Twilight had settled on the city, humid and heavy and speckled with the glow of streetlamps. She and Beatrice Henry—¬ Beatrice Bluebird, as she was known at the Nightingale, where she sang six nights a week—¬ moved through it with the practiced carefulness of two women who were used to navigating New York’s streets alone. Their steps were quick, but their eyes were quicker, always on the lookout for a man who might be trouble or a cop who might be trailing them.
The Nightingale paid off the police weekly, like any other dance hall or juice joint. But everyone who worked there knew to be wary just the same.
It was that wariness that sent a prickle of warning down Vivian’s back when they were two blocks from the Nightingale’s back entrance.
“Bea—¬ ” Vivian tossed out a hand to stop her friend in the middle of the sidewalk. A few steps ahead of them, a cat yowled as it ran out of a narrow alley. “You hear that?”
For a moment, the only sound out of the ordinary was the distant grumble of thunder. Then Vivian heard it again.

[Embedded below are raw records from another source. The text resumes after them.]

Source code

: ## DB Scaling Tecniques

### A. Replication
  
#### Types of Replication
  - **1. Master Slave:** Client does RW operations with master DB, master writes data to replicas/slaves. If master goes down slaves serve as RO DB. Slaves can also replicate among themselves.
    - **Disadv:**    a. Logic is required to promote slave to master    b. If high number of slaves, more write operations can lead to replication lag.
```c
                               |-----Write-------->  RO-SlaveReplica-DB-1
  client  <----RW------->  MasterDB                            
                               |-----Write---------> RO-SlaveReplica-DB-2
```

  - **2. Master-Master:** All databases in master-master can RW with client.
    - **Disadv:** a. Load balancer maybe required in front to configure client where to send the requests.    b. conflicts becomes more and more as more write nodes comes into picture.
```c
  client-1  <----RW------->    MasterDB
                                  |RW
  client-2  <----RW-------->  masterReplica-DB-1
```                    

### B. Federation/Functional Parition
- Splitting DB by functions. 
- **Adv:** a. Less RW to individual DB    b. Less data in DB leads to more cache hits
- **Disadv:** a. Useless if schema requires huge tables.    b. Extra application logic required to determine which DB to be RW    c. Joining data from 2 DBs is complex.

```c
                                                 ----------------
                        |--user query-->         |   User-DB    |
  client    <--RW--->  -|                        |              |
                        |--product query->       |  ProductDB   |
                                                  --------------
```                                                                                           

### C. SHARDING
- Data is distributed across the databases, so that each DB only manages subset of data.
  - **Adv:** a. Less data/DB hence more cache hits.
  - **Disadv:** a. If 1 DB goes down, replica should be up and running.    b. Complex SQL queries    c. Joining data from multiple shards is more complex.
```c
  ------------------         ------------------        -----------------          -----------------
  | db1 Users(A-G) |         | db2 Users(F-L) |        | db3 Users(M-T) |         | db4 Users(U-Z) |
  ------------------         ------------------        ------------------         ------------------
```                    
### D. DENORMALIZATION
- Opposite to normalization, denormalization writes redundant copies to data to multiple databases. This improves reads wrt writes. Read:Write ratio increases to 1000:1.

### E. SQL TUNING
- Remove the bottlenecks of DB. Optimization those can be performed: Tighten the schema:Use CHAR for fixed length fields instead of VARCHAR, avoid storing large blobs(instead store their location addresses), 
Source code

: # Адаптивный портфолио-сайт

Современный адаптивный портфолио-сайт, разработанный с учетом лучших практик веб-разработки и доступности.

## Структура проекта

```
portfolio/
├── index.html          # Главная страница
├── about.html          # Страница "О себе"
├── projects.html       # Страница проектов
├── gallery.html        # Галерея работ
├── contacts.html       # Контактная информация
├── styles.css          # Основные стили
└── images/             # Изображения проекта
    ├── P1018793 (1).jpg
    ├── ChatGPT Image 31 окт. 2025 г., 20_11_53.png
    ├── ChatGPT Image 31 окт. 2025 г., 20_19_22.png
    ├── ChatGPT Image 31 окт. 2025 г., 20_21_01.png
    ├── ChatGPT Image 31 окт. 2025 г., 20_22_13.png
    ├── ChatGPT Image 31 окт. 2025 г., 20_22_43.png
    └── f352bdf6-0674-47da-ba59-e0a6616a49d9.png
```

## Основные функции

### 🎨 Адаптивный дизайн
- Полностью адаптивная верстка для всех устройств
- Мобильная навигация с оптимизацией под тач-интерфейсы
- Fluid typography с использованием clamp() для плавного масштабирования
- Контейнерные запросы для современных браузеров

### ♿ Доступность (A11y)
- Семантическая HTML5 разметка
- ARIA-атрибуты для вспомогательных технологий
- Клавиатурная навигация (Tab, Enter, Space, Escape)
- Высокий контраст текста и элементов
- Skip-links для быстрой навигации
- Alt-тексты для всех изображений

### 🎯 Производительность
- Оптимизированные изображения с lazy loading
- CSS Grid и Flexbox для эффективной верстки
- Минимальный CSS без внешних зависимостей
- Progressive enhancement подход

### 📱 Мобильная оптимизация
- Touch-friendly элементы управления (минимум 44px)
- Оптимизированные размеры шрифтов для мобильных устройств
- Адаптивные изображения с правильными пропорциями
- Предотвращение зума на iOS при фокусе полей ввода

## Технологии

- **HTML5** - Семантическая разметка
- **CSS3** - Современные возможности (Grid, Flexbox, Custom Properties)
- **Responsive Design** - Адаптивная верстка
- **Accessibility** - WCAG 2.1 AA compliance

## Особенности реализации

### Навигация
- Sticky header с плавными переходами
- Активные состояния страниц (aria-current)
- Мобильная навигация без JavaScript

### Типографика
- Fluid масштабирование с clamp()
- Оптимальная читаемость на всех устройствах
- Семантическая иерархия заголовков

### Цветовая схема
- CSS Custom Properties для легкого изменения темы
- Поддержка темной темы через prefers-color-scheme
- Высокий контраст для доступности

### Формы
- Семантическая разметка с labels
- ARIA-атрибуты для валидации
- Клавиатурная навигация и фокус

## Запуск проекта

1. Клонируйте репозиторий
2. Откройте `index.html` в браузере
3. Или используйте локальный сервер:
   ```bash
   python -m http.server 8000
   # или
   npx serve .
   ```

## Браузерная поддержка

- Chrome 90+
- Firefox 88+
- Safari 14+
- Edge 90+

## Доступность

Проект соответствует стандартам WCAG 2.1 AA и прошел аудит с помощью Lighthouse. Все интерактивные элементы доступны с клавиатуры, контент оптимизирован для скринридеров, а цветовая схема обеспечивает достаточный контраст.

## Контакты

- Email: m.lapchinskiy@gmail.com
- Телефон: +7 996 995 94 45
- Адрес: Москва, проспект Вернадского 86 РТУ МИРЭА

“Look a little closer, pal.” The voice was low and menacing, snaking out of the shadows and clearly not meant to be overheard. “I want to make sure you and me is on the same page.”
“Viv—¬ ” Bea hissed, but Vivian couldn’t help herself; she took a step forward, just enough to peek down the alley.
Halfway down the narrow stretch of filthy brick walls, two men were just visible in the fast-¬ fading light. One had his back against a wall. He was the taller of the two, but he still shrank back from the menacing bulk of the second figure. That one loomed toward him, his wide shoulders cutting off any escape as he shoved some kind of paper toward the nervous man’s face.
“—told you, when I have something, I’ll let you—”
The menacing man shoved him against the wall, the gesture nearly careless enough to hide the violence of it. The voice broke off with a grunt of pain, but it had been enough. Usually, Vivian would have stayed far away from anything that sounded like a beating and wasn’t her business. But she recognized that voice.
“Don’t interrupt,” the menacing man snarled. “My boss don’t take kindly to rude fu—”
“It’s Spence,” Vivian hissed.
Bea tried to pull her away. “It’s not our business. We can tell Silence or Benny,” she whispered, naming two of the bruisers who worked at the Nightingale keeping customers—¬ and anyone else who needed it—¬ in line. “They’ll come handle it.”
“That’ll take too long.” Vivian shook her head, pulling away from Bea’s cautious hand and running down the alley toward trouble. “Hey! Leave him alone!”
The bruiser barely glanced over his shoulder at her, just cocked his fist back and drove it, almost casually, into the nervous man’s stomach. He doubled over, heaving and gasping for air, as his assailant tipped his hat mockingly. “We’ll be seeing you soon, boyo. You can count on it.”
He was gone before Vivian could reach them. She stood, panting and staring at the gap between buildings where he had disappeared. A drizzling rain began to fall, plastering her hair against her cheeks. She wasn’t dumb enough to go after him.
“You okay, Spence?” she asked instead, turning toward the remaining man as he braced his hands on his knees.
“Swell,” croaked the Nightingale’s second bartender, a lanky, mouthy, handsome grump. “What the hell are you doing here?”
“Apparently chasing off the fella who was about to beat you to a pulp,” she said, stung. Spence had been working at the Nightingale all summer and still hadn’t managed to endear himself to any of the other staff. But Vivian had expected at least some gratitude. Instead, he scowled at her like she was the one who had just punched him in the stomach, not the one who had run the attacker off. “But no need to say thanks or anything.”
He hauled himself upright, wincing. “I had it handled, you know,” he said, still sounding resentful. “I didn’t need a rescue.”
“Sure you did, pal,” Bea said, joining them at last. “That was a stupid thing to do, by the way,” she added, glancing at Vivian as she opened her umbrella and held it over both their heads. “Be glad he didn’t have a friend waiting to beat the stuffing out of you too.”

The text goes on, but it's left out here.